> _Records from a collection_
+++

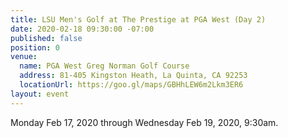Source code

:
 ```yaml
---
title: LSU Men's Golf at The Prestige at PGA West (Day 2)
date: 2020-02-18 09:30:00 -07:00
published: false
position: 0
venue:
  name: PGA West Greg Norman Golf Course
  address: 81-405 Kingston Heath, La Quinta, CA 92253
  locationUrl: https://goo.gl/maps/GBHhLEW6m2Lkm3ER6
layout: event
---
```


Monday Feb 17, 2020 through Wednesday Feb 19, 2020, 9:30am.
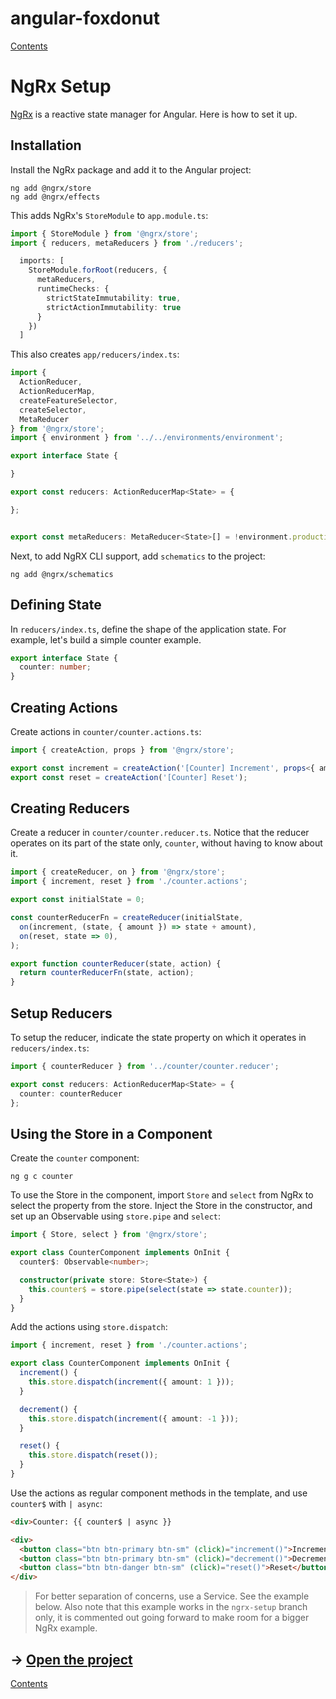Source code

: # angular-foxdonut

[Contents](../README.md#angular-foxdonut)

# NgRx Setup

[NgRx](https://ngrx.io/) is a reactive state manager for Angular. Here is how to set it up.

## Installation

Install the NgRx package and add it to the Angular project:

```
ng add @ngrx/store
ng add @ngrx/effects
```

This adds NgRx's `StoreModule` to `app.module.ts`:

```typescript
import { StoreModule } from '@ngrx/store';
import { reducers, metaReducers } from './reducers';

  imports: [
    StoreModule.forRoot(reducers, {
      metaReducers,
      runtimeChecks: {
        strictStateImmutability: true,
        strictActionImmutability: true
      }
    })
  ]
```

This also creates `app/reducers/index.ts`:

```typescript
import {
  ActionReducer,
  ActionReducerMap,
  createFeatureSelector,
  createSelector,
  MetaReducer
} from '@ngrx/store';
import { environment } from '../../environments/environment';

export interface State {

}

export const reducers: ActionReducerMap<State> = {

};


export const metaReducers: MetaReducer<State>[] = !environment.production ? [] : [];
```

Next, to add NgRX CLI support, add `schematics` to the project:

```
ng add @ngrx/schematics
```

## Defining State

In `reducers/index.ts`, define the shape of the application state. For example, let's build a simple
counter example.

```typescript
export interface State {
  counter: number;
}
```

## Creating Actions

Create actions in `counter/counter.actions.ts`:

```typescript
import { createAction, props } from '@ngrx/store';

export const increment = createAction('[Counter] Increment', props<{ amount: number }>());
export const reset = createAction('[Counter] Reset');
```

## Creating Reducers

Create a reducer in `counter/counter.reducer.ts`. Notice that the reducer operates on its part of
the state only, `counter`, without having to know about it.

```typescript
import { createReducer, on } from '@ngrx/store';
import { increment, reset } from './counter.actions';

export const initialState = 0;

const counterReducerFn = createReducer(initialState,
  on(increment, (state, { amount }) => state + amount),
  on(reset, state => 0),
);

export function counterReducer(state, action) {
  return counterReducerFn(state, action);
}
```

## Setup Reducers

To setup the reducer, indicate the state property on which it operates in `reducers/index.ts`:

```typescript
import { counterReducer } from '../counter/counter.reducer';

export const reducers: ActionReducerMap<State> = {
  counter: counterReducer
};
```

## Using the Store in a Component

Create the `counter` component:

```
ng g c counter
```

To use the Store in the component, import `Store` and `select` from NgRx to select the property from
the store. Inject the Store in the constructor, and set up an Observable using `store.pipe` and
`select`:

```typescript
import { Store, select } from '@ngrx/store';

export class CounterComponent implements OnInit {
  counter$: Observable<number>;

  constructor(private store: Store<State>) {
    this.counter$ = store.pipe(select(state => state.counter));
  }
}
```

Add the actions using `store.dispatch`:

```typescript
import { increment, reset } from './counter.actions';

export class CounterComponent implements OnInit {
  increment() {
    this.store.dispatch(increment({ amount: 1 }));
  }

  decrement() {
    this.store.dispatch(increment({ amount: -1 }));
  }

  reset() {
    this.store.dispatch(reset());
  }
}
```

Use the actions as regular component methods in the template, and use `counter$` with `| async`:

```html
<div>Counter: {{ counter$ | async }}

<div>
  <button class="btn btn-primary btn-sm" (click)="increment()">Increment</button>
  <button class="btn btn-primary btn-sm" (click)="decrement()">Decrement</button>
  <button class="btn btn-danger btn-sm" (click)="reset()">Reset</button>
</div>
```

> For better separation of concerns, use a Service. See the example below. Also note that this
> example works in the `ngrx-setup` branch only, it is commented out going forward to make room for
> a bigger NgRx example.

## &rarr; [Open the project](https://stackblitz.com/github/foxdonut/angular-foxdonut/tree/ngrx-setup?file=src%2Fapp%2Fcounter%2Fcounter.service.ts)

[Contents](../README.md#angular-foxdonut)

+++

> _Problem_
Lines that include the word "amount" are to be extracted from the data above.

> _Answer to the exercise_
export const increment = createAction('[Counter] Increment', props<{ amount: number }>());
  on(increment, (state, { amount }) => state + amount),
    this.store.dispatch(increment({ amount: 1 }));
    this.store.dispatch(increment({ amount: -1 }));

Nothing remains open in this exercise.